═════ Information provided
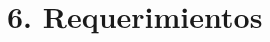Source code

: \documentclass[
11pt, %
]{charter}
\begin{document}
\section{6. Requerimientos}
\label{sec:requerimientos}

%
%
%
%
%
%
\end{document}

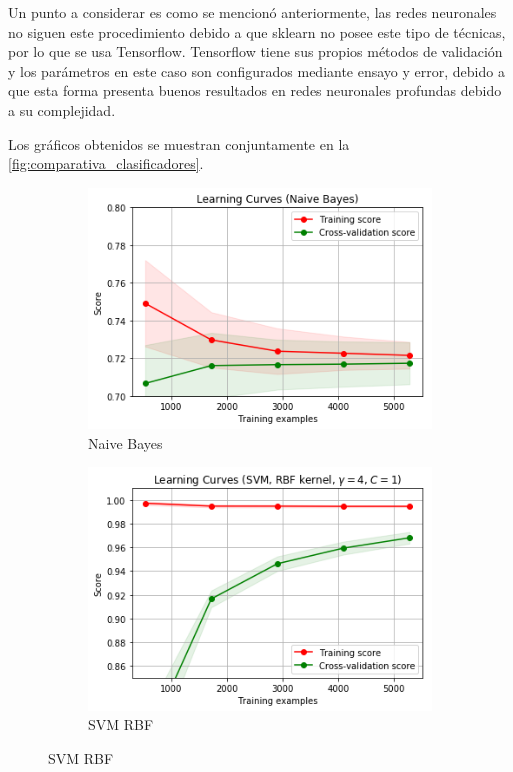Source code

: Un punto a considerar es como se mencionó anteriormente, las redes neuronales no siguen este procedimiento debido a que sklearn no posee este tipo de técnicas, por lo que se usa Tensorflow. Tensorflow tiene sus propios métodos de validación y los parámetros en este caso son configurados mediante ensayo y error, debido a que esta forma presenta buenos resultados en redes neuronales profundas debido a su complejidad.

Los gráficos obtenidos se muestran conjuntamente en la \autoref{fig:comparativa_clasificadores}.

\begin{figure}[ht!]
\centering
\begin{subfigure}{.5\textwidth}
  \centering
  \includegraphics[width=.8\linewidth]{figures/NB.png}
  \caption{Naive Bayes}
  \label{fig:sub1}
\end{subfigure}%
\begin{subfigure}{.5\textwidth}
  \centering
  \includegraphics[width=.8\linewidth]{figures/SVM-RBF.png}
  \caption{SVM RBF}
  \label{fig:sub2}
\end{subfigure}


\end{figure}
══════════
**Exercise objective:** For every line of the records above that holds the word "label", count one, and state the total only.

**Answer for this exercise:** 3